Proving Inequality for Convex Functions with Given Conditions

[Contingency]

Homework Statement

Givens: \forall x\ge 0:\quad f^{ \prime \prime }\left( x \right) \ge 0;\quad f\left( 0 \right) =0
Prove: \forall a,b\ge 0:\quad f\left( a+b \right) \ge f\left( a \right) +f\left( b \right)

Homework Equations

By definition, f is convex iff \forall x,y\in \Re \quad \wedge \quad \forall \lambda :\quad 0\le \lambda \le 1\quad \Rightarrow \quad f\left( \lambda x+(1-\lambda )y \right) \le \lambda f\left( x \right) +(1-\lambda )f\left( y \right)

The Attempt at a Solution

Intuition-wise I see that a convex function's values increase at an increasing rate, but that's equivalent to f^{ \prime \prime }\left( x \right) \ge 0
I also see that f\left( 0 \right) =0 is necessary for the inequality to hold, but I can't find any tools with which I can work on proving the inequality.
Also I figure \forall x\ge 0:\quad f^{ \prime }\left( x \right) \ge 0 and also monotonously increasing.

 

[micromass]

OK, so we wish to prove that a convex function is "superadditive".
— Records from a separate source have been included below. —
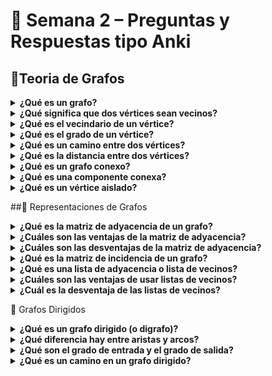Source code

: # 🧩 Semana 2 – Preguntas y Respuestas tipo Anki

## 🔹Teoria de Grafos

<details> <summary><b>¿Qué es un grafo?</b></summary>
Un grafo es un par de conjuntos G=(V,E), donde:
* V es el conjunto de vértices.
* E⊆{ij∈V×V:i distinto a j} es el conjunto de aristas.
Cada arista conecta un par de vértices.

</details>
<details> <summary><b>¿Qué significa que dos vértices sean vecinos?</b></summary>
Dos vértices i y j son vecinos si existe una arista ij∈E que los une.
</details>

<details> <summary><b>¿Qué es el vecindario de un vértice?</b></summary>
El vecindario de un vértice i es el conjunto de vertices para los cuales existe un arista que los una.
N(i) = {j∈V : ij ∈ E}
</details>


<details> <summary><b>¿Qué es el grado de un vértice?</b></summary>
El grado de un vértice i es la cantidad de vecinos que tiene:
 d(i) = |N(i)|
</details>

<details> <summary><b>¿Qué es un camino entre dos vértices?</b></summary>
Un camino entre i y j es una secuencia de aristas consecutivas que conectan ambos vértices.
</details>


<details> <summary><b>¿Qué es la distancia entre dos vértices?</b></summary>
La distancia entre dos vértices es la cantidad mínima de aristas que hay en un camino que los une.
</details>

<details> <summary><b>¿Qué es un grafo conexo?</b></summary>
Un grafo es conexo si existe un camino entre todo par de vértices.
</details>

<details> <summary><b>¿Qué es una componente conexa?</b></summary>
Una componente conexa es un subconjunto de vértices conexo.
Un grafo conexo tiene exactamente una componente conexa.
</details>

<details> <summary><b>¿Qué es un vértice aislado?</b></summary>
Un vértice aislado es aquel que no tiene aristas incidentes, es decir, su grado es 
d(i)=0
</details>


##🧮 Representaciones de Grafos
<details> <summary><b>¿Qué es la matriz de adyacencia de un grafo?</b></summary>
Es una matriz cuadrada 
A=(aij) donde:
* aij =1 si existe la arista 
* aij =0 si no existe.

</details>
<details> <summary><b>¿Cuáles son las ventajas de la matriz de adyacencia?</b></summary>
Agregar una arista → O(1)
Eliminar una arista → O(1)
Consultar si existe una arista → O(1)
</details>

<details> <summary><b>¿Cuáles son las desventajas de la matriz de adyacencia?</b></summary>
Agregar un vértice → O(n²)
Eliminar un vértice → O(n²)
Obtener todos los vecinos de un vértice → O(n)
</details>

<details> <summary><b>¿Qué es la matriz de incidencia de un grafo?</b></summary>
Es una matriz 
M=(mie) de tamaño ∣V∣×∣E∣ tal que:
* mie =1 si el vértice i es extremo de la arista e.
* mie =0 en caso contrario.
</details>

<details> <summary><b>¿Qué es una lista de adyacencia o lista de vecinos?</b></summary>
Es una representación donde cada vértice tiene una lista o conjunto que contiene a todos sus vecinos.
Por ejemplo:
1 → 2, 3 
2 → 1, 3, 4 
3 → 1, 2, 4, 6 
...
</details>

<details> <summary><b>¿Cuáles son las ventajas de usar listas de vecinos?</b></summary>
Obtener todos los vecinos → O(1)
Agregar un vértice → O(1) amortizado
Agregar una arista → O(1) promedio
Eliminar una arista → O(1) promedio
Consultar si existe una arista → O(1) promedio
</details>

<details> <summary><b>¿Cuál es la desventaja de las listas de vecinos?</b></summary>
Eliminar un vértice cuesta O(n) en el peor caso.
(Si se usan TreeSet, las operaciones sobre aristas pueden costar O(log n)).
</details>

🔁 Grafos Dirigidos
<details> <summary><b>¿Qué es un grafo dirigido (o digrafo)?</b></summary>
Un grafo dirigido es un par D=(N,A) donde:
* N es el conjunto de nodos.
* A⊆{(i,j)∈N×N:i distinto de j} es el conjunto de arcos (pares ordenados).
</details>

<details> <summary><b>¿Qué diferencia hay entre aristas y arcos?</b></summary>
* En un grafo no dirigido, las aristas no tienen dirección.
* En un grafo dirigido, los arcos tienen sentido, es decir, el orden importa: (i,j) ≠ (j,i).
</details>

<details> <summary><b>¿Qué son el grado de entrada y el grado de salida?</b></summary>

* Grado de entrada:
    d−(i)=∣{j∈N:(j,i)∈A}∣
* Grado de salida:
    d+(i)=∣{j∈N:(i,j)∈A}∣
</details>

<details> <summary><b>¿Qué es un camino en un grafo dirigido?</b></summary>
Es una secuencia de arcos entre nodos, donde cada arco sigue la dirección establecida en el grafo.
</details>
First, can you prove that if t\in [0,1], that then

f(tx)\leq tf(x)

Just apply convexity and use that f(0)=0.

 

[Contingency]

alright, that's immediate from taking y=0.
So I now know that f(\lambda x)\leq \lambda f(x)

 

[micromass]

Now write

f(a)+f(b)=f\left(\frac{a}{a+b}(a+b)\right)+f\left(\frac{b}{a+b}(a+b) \right)

and apply that inequality you just obtained.

 

[Contingency]

just figured that bit out
thanks alot!